Tentu saja reaksi Atikah sangat terkejut mendengar penuturan perempuan itu, tak dapat terbayangkan oleh Atikah Hasnah akan berbuat tindakan ceroboh yang berbahaya, lalu bagaimana ia akan menolong Hasnah sedangkan hutangnya pada Zanderpun masih entah bagaimana cara ia melunasinya.

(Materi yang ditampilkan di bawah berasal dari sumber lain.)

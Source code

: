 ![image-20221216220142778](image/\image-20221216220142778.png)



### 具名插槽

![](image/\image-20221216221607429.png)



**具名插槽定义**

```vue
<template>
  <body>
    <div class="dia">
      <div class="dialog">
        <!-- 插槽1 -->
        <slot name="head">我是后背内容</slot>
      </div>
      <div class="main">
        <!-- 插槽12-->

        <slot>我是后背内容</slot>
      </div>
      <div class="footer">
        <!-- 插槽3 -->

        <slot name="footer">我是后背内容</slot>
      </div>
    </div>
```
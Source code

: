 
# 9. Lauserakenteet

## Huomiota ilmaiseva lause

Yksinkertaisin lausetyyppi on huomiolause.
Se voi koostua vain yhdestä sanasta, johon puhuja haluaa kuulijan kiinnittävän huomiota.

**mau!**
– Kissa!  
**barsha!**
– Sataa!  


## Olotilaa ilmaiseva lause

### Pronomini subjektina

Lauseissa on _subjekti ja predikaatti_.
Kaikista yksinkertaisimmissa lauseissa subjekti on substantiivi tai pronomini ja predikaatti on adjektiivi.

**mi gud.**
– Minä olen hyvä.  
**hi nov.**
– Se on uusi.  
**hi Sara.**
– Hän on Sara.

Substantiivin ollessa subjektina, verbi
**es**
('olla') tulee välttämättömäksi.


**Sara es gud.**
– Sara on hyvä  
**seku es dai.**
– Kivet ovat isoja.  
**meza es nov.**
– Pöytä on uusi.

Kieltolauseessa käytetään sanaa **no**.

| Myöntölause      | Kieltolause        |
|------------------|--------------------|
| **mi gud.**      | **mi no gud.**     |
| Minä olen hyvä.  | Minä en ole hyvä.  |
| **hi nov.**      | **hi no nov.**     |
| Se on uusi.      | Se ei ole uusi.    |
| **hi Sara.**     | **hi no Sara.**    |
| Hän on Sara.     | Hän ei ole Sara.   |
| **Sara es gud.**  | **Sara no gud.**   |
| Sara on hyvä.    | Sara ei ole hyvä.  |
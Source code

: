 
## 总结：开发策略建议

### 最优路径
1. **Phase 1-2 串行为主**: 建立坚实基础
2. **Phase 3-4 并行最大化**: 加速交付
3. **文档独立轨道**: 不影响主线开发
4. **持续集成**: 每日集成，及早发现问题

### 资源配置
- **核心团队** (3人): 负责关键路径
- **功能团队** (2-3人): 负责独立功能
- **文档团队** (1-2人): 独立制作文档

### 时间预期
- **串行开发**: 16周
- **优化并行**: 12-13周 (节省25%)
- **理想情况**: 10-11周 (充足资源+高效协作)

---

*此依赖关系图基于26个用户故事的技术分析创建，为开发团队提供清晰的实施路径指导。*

"Kenapa kau melakukan ini, Hasnah? Jika kau kesusahan bicaralah padaku."

Sembari menangis Hasnah memegang kedua tangan Atikah, "anakku, Abirama sakit Atikah ... Abirama ... Abirama terjangkit malaria dan harus di bawa ke rumah sakit di Batavia. Jika tidak, nyawanya tak lagi bisa tertolong."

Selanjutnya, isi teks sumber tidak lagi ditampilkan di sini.